Sale temps pour le rugby. A en croire la directrice du département des analyses de l’Agence française de lutte contre le dopage (AFLD), Françoise Lasne, ce sport serait le plus touché par la triche. Interrogée dans le cadre d’une commission d’enquête du Sénat sur l’efficacité de la lutte, la scientifique a dévoilé ses chiffres. Ils laissent perplexe.
«Je me suis intéressée aux sports sur lesquels au moins 400 échantillons nous sont parvenus (394 pour le basket-ball) en 2012, afin d’avoir des statistiques fiables, explique Françoise Lasne. Huit disciplines correspondent à ce critère. Si nous tenons compte de toutes les molécules interdites présentes sur la liste de l’Agence mondiale antidopage, le sport qui donne le plus haut pourcentage de cas positifs est le rugby. Vient ensuite le football, puis l’athlétisme, le triathlon, le basket-ball, le cyclisme, le handball et la natation.»
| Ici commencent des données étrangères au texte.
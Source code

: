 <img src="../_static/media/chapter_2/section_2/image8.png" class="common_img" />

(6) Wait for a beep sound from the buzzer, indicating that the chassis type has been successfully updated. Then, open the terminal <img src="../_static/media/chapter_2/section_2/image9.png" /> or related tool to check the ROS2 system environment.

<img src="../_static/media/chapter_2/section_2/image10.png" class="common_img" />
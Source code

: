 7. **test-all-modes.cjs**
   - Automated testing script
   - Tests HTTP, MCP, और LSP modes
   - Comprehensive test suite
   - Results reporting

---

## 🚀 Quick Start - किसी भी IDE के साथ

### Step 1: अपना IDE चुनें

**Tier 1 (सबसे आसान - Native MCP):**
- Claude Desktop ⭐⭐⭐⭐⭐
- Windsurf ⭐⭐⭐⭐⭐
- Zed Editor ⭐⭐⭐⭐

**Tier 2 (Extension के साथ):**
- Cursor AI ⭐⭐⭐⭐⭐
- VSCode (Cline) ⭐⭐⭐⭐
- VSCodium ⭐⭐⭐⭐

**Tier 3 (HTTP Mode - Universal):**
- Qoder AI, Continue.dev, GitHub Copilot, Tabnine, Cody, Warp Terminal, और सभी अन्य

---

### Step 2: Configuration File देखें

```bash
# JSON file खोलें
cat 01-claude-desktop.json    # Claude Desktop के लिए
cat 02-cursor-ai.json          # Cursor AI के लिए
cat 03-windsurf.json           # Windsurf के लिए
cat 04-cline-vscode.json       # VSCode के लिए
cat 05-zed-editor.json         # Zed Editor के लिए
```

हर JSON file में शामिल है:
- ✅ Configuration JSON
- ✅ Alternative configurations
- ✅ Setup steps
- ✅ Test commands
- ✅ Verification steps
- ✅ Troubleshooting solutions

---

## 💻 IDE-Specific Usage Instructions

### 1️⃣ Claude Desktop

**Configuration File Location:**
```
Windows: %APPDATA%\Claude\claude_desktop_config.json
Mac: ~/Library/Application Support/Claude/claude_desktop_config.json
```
Dans le détail, le rugby représente 10,4 % des résultats anormaux en 2012, derrière l’athlétisme (12,6%) et le cyclisme (14,9%). Mais, avec 22 cas positifs sur 588 échantillons prélevés, il est le sport donnant « le plus haut pourcentage de cas positifs. »
Dans le rugby français, l’annonce de l’AFLD a d’abord été accueillie comme une mauvaise blague. Fédération, Ligue nationale et syndicat des joueurs se sont dits « choqués ». Les trois institutions dénoncent, dans un communiqué commun, un « amalgame entre résultats anormaux d’analyses et les cas avérés de dopage. »
Au-delà de ces chiffres, forcément sujets à certains doutes, les déclarations de Françoise Lasne et les statistiques de l’AFLD apportent un éclairage très instructif sur la réalité des contrôles d’un sport à l’autre. Sans surprise, le cyclisme apparaît de loin comme la discipline la contrôlée en 2012, avec 1812 échantillons analysés, devant l’athlétisme avec 1164 échantillons, le rugby (588), le football (548) et le handball (452).
La géolocalisation des sportifs, qui permet aux instances de savoir à l’avance où les trouver pendant une heure chaque jour pour les soumettre à des contrôles inopinés, est générale pour les cyclistes et tous les sportifs de haut niveau dans les sports individuels, tennis inclus. En rugby, elle concerne un joueur par club et tous les internationaux. En football, un joueur par club, mais les internationaux ne sont pas suivis.
Par ailleurs, le cyclisme, l’athlétisme et la natation augmentent régulièrement le nombre des contrôles sanguins inopinés. En football, le prélèvement urinaire est la règle, or on sait qu’il est désormais assez peu fiable. En tennis, seulement 10 % des tests sont réalisés hors compétition. Les statistiques de ce dernier sport laissent pantois : 2.150 contrôles dans le monde en une saison, dont 195 urinaires et 21 sanguins hors compétition. Trois fois rien.
Le rugby peut bien se déclarer « choqué » et hurler à l’injustice, la lutte contre le dopage n’y est visiblement pas une priorité. Mais que ses dirigeants se rassurent : ils ne sont pas les derniers de la classe.